Teacher Karen Allen, who has led student productions for the last 16 years, directs the play.

Many of the students have more than one part, she said. Fourteen students in grades four, five, and six will give the bulk of the production. Through song and dance, 10 students in the second and third grades will introduce the letters Edwina receives that ask her advice. The play begins with a song preformed by kindergarten and first grade students.

“It’s a lot of song and dance numbers,” said Ms. Allen.

Ease of the production was an important factor in considering this play, she said.

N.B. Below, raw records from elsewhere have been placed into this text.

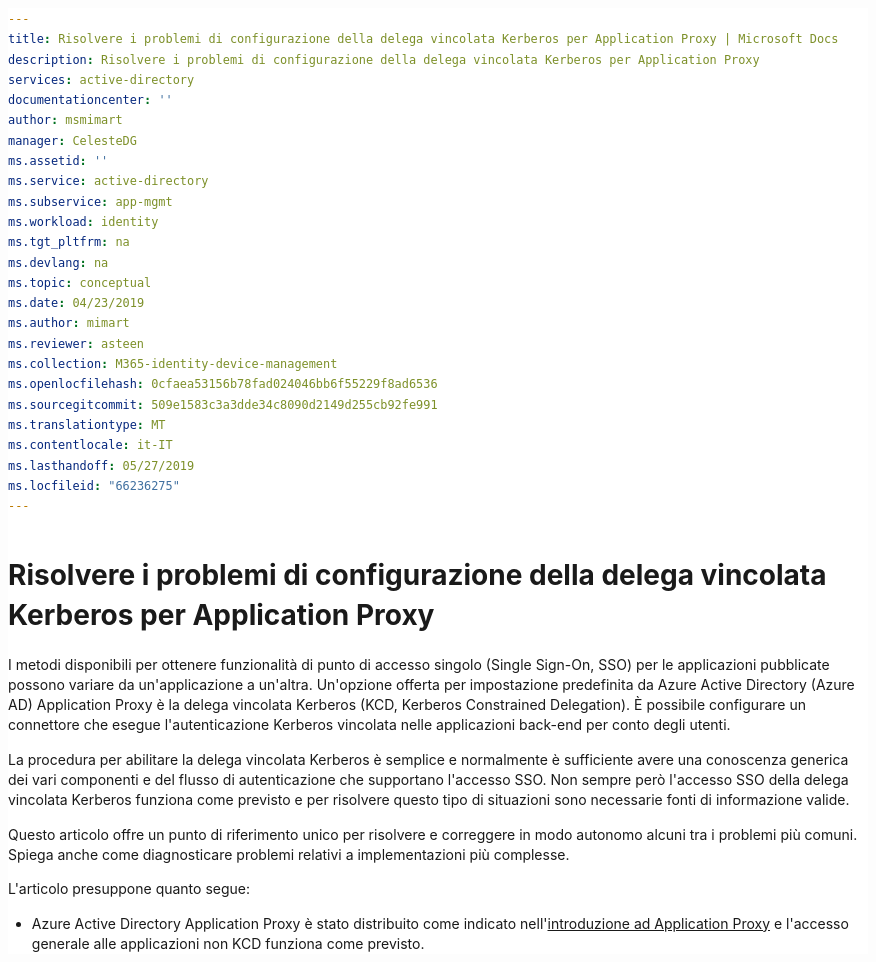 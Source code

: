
 ```yaml
---
title: Risolvere i problemi di configurazione della delega vincolata Kerberos per Application Proxy | Microsoft Docs
description: Risolvere i problemi di configurazione della delega vincolata Kerberos per Application Proxy
services: active-directory
documentationcenter: ''
author: msmimart
manager: CelesteDG
ms.assetid: ''
ms.service: active-directory
ms.subservice: app-mgmt
ms.workload: identity
ms.tgt_pltfrm: na
ms.devlang: na
ms.topic: conceptual
ms.date: 04/23/2019
ms.author: mimart
ms.reviewer: asteen
ms.collection: M365-identity-device-management
ms.openlocfilehash: 0cfaea53156b78fad024046bb6f55229f8ad6536
ms.sourcegitcommit: 509e1583c3a3dde34c8090d2149d255cb92fe991
ms.translationtype: MT
ms.contentlocale: it-IT
ms.lasthandoff: 05/27/2019
ms.locfileid: "66236275"
---
```

# <a name="troubleshoot-kerberos-constrained-delegation-configurations-for-application-proxy"></a>Risolvere i problemi di configurazione della delega vincolata Kerberos per Application Proxy

I metodi disponibili per ottenere funzionalità di punto di accesso singolo (Single Sign-On, SSO) per le applicazioni pubblicate possono variare da un'applicazione a un'altra. Un'opzione offerta per impostazione predefinita da Azure Active Directory (Azure AD) Application Proxy è la delega vincolata Kerberos (KCD, Kerberos Constrained Delegation). È possibile configurare un connettore che esegue l'autenticazione Kerberos vincolata nelle applicazioni back-end per conto degli utenti.

La procedura per abilitare la delega vincolata Kerberos è semplice e normalmente è sufficiente avere una conoscenza generica dei vari componenti e del flusso di autenticazione che supportano l'accesso SSO. Non sempre però l'accesso SSO della delega vincolata Kerberos funziona come previsto e per risolvere questo tipo di situazioni sono necessarie fonti di informazione valide.

Questo articolo offre un punto di riferimento unico per risolvere e correggere in modo autonomo alcuni tra i problemi più comuni. Spiega anche come diagnosticare problemi relativi a implementazioni più complesse.

L'articolo presuppone quanto segue:

-   Azure Active Directory Application Proxy è stato distribuito come indicato nell'[introduzione ad Application Proxy](application-proxy-add-on-premises-application.md) e l'accesso generale alle applicazioni non KCD funziona come previsto.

“It has one set, it’s a garage, and it’s got tons of kids in it,” she said. “Instead of having kids play adults, these are kids playing kids. It’s cute. The songs are cute.”

The production is adapted from the off-Broadway show and is called a “junior” version with a shorter play length of about 70 minutes.

Ms. Allen is a big fan of the Broadway junior plays. Some of the songs already are choreographed and the plays have very little dialog, but a lot of musical productions.

“When you are working with kids, it’s so much better because their dialog is so hard to hear,” said Ms. Allen. “So what little dialog they have, they can really focus on making sure they are understood and heard.”

Parents and school staff are working on scenery, costumes, props, and lighting.